Вот вам, к примеру, гармония церковная. Ну что заставляет диакона Андрея Кураева, наставляя на путь истинный будущих священников, преобразовывать слова из своего профессионального душеспасительного лексикона в нечто не совсем кошерное? Вот, к примеру, греческое слово "катехизис" обычно употребляется по-русски в значении "устное наставление, поучение, внушение". Но что тогда означает выражение отца диакона "катехизните по самое не могу"? То же и со словом "миссионер". Оно - латинское, но и по-русски употребляется в значении "человек, распространяющий свою веру среди неверующих или инаковерующих". Что в таком случае означает выражение "отмиссионерьте девочку с дискотеки"?
Инстинктивный ответ на этот вопрос гласит: слова "катехизните по самое не могу" и "отмиссионерьте" приобретают смысловую окраску бранных слов, обозначающих половой акт. Есть такая фигура речи, обратная эвфемизму (это когда вместо "в уборную" говорят "кое-куда"), - эсхрофемизм называется (это когда нельзя сказать "кончить", чтобы кто-то не подумал о неприличном). Эта фигура речи применяется, когда человек за всяким невинным словом видит непристойность. В романе Франсуа Рабле "Гаргантюа и Пантагрюэль" есть занятный персонаж - монах Ейвставий. Имя, как вы понимаете, придуманное переводчиком Николаем Любимовым, тоже русско-греческое, возникшее, если кто не понял с первого раза, на полпути от греческого имени Евстафий - "стойкий" (надо полагать, в монашеском подвиге) к русскому глаголу "вставить", чем-то неуловимо напоминающему столь же невинный глагол "кончить".
Большинство населения нашей страны постоянно пользуется подобными словами. Отчасти по той же причине, по какой это делал и Рабле. Ничто так не заедает, как пустосвятство, ханжество, лицемерие. Не ответить лживому пастырю его же монетой нельзя. Но что остается делать, когда сам промывающий по самое не могу мозги молодежи диакон заговаривает на этом понятном народу языке? Он ведь под другую гармонию подписку давал сам знает кому.

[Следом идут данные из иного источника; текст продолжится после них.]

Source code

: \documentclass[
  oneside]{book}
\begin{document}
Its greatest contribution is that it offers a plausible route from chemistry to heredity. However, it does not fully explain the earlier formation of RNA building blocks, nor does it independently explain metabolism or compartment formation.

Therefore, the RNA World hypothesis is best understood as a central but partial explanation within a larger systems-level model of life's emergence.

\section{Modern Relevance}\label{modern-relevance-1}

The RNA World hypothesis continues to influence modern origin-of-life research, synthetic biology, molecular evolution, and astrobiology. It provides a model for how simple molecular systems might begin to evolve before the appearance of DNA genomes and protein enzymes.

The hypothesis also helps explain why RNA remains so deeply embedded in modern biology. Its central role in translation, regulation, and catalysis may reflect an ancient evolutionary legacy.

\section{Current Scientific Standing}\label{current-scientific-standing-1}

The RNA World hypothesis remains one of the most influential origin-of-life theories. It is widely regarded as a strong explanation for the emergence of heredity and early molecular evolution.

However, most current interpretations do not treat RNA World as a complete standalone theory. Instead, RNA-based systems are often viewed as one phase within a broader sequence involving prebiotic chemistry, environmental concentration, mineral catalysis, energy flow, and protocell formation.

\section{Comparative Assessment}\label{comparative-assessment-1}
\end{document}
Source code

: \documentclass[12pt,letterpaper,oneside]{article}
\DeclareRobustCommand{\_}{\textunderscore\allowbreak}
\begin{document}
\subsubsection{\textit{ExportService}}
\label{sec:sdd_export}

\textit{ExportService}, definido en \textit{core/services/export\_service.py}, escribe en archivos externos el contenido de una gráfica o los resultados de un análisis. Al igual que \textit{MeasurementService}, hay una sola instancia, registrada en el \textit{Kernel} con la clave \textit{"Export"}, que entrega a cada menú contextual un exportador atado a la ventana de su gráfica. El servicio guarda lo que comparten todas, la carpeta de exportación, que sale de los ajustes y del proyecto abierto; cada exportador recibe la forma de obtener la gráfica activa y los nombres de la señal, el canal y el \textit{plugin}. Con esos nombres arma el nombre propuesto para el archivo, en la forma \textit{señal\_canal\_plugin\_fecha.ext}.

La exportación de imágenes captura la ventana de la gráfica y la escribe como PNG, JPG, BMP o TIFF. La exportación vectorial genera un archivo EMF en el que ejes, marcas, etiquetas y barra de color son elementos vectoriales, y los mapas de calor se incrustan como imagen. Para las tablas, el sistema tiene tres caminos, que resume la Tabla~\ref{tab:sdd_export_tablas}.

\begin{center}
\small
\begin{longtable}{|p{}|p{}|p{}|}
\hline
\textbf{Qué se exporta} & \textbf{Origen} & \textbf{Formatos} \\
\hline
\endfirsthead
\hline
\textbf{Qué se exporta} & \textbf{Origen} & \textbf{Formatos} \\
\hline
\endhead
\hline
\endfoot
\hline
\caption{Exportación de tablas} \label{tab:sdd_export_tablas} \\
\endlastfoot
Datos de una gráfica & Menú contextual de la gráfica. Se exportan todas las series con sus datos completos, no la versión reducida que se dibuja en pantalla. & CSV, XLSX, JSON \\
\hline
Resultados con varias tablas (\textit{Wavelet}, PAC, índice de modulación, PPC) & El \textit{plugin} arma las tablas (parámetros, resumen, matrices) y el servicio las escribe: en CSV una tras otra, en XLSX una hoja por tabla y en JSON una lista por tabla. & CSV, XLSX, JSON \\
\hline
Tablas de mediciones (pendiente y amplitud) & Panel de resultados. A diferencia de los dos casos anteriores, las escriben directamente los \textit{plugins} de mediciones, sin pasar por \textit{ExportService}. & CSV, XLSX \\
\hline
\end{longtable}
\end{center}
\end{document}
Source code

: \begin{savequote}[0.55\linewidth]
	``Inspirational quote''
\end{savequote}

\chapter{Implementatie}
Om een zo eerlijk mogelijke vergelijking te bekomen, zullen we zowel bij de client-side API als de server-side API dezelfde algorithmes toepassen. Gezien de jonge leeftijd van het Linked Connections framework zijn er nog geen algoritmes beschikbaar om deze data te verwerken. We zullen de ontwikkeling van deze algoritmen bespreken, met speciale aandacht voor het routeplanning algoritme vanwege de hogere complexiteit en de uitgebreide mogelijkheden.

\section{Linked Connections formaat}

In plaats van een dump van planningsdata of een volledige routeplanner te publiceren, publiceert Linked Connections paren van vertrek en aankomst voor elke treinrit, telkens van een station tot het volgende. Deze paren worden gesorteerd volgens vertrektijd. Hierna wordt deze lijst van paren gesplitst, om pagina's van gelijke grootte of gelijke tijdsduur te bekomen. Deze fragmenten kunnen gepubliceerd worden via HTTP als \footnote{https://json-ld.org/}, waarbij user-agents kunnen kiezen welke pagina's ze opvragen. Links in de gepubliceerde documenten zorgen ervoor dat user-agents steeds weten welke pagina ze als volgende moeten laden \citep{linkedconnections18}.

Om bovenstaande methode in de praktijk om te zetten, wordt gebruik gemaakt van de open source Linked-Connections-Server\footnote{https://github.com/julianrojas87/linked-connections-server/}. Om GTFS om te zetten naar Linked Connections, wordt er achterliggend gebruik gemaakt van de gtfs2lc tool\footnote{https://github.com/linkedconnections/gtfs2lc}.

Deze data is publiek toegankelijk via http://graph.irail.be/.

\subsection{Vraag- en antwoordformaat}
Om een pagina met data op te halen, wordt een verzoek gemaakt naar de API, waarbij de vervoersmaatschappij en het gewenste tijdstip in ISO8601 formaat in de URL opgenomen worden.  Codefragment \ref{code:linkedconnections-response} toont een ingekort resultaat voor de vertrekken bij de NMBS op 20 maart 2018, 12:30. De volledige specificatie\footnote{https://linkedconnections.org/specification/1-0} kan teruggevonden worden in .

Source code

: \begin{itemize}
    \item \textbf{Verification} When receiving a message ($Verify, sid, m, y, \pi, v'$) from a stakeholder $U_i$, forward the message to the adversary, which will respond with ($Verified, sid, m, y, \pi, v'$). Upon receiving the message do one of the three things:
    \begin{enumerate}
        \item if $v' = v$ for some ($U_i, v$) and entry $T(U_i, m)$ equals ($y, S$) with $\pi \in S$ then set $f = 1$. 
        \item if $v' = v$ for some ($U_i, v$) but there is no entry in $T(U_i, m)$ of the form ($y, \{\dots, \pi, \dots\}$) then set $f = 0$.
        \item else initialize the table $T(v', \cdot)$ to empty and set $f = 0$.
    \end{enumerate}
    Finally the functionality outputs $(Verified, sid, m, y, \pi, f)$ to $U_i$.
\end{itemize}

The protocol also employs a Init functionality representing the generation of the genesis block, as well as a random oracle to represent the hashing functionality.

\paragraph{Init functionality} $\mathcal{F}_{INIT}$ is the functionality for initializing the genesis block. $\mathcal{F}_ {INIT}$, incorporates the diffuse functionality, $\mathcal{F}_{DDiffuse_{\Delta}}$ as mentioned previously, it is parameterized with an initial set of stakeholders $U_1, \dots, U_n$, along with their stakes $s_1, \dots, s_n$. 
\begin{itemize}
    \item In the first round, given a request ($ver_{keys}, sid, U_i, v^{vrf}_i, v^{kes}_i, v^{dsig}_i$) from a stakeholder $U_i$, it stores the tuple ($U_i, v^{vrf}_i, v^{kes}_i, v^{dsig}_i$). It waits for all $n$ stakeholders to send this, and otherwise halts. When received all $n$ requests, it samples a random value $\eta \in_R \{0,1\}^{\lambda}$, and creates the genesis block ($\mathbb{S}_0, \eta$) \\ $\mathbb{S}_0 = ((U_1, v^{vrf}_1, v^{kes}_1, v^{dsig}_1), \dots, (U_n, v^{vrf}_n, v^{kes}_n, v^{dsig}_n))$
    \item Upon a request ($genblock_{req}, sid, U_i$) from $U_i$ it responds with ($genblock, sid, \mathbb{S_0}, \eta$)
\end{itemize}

Итак, блатное слово перестало восприниматься как блатное. Перестало казаться блатным. Но перестало ли оно и быть блатным? Пока нет. Границы допустимого духовное и физическое начальство испытывает на людях регулярно. Сначала это может нравиться обеим сторонам: свой парень рубит сплеча. Но блатной словарь очень быстро кончается. А когда перестает действовать сильное разнузданное слово, в ход идет металл. И тут уж ничего не попишешь. Сильные слова нужно знать. Но их совершенно не обязательно засовывать в свою речь по самое не могу. Потому что насуют и тебе. По самые помидоры. Такова краснорожая гармония социальной природы.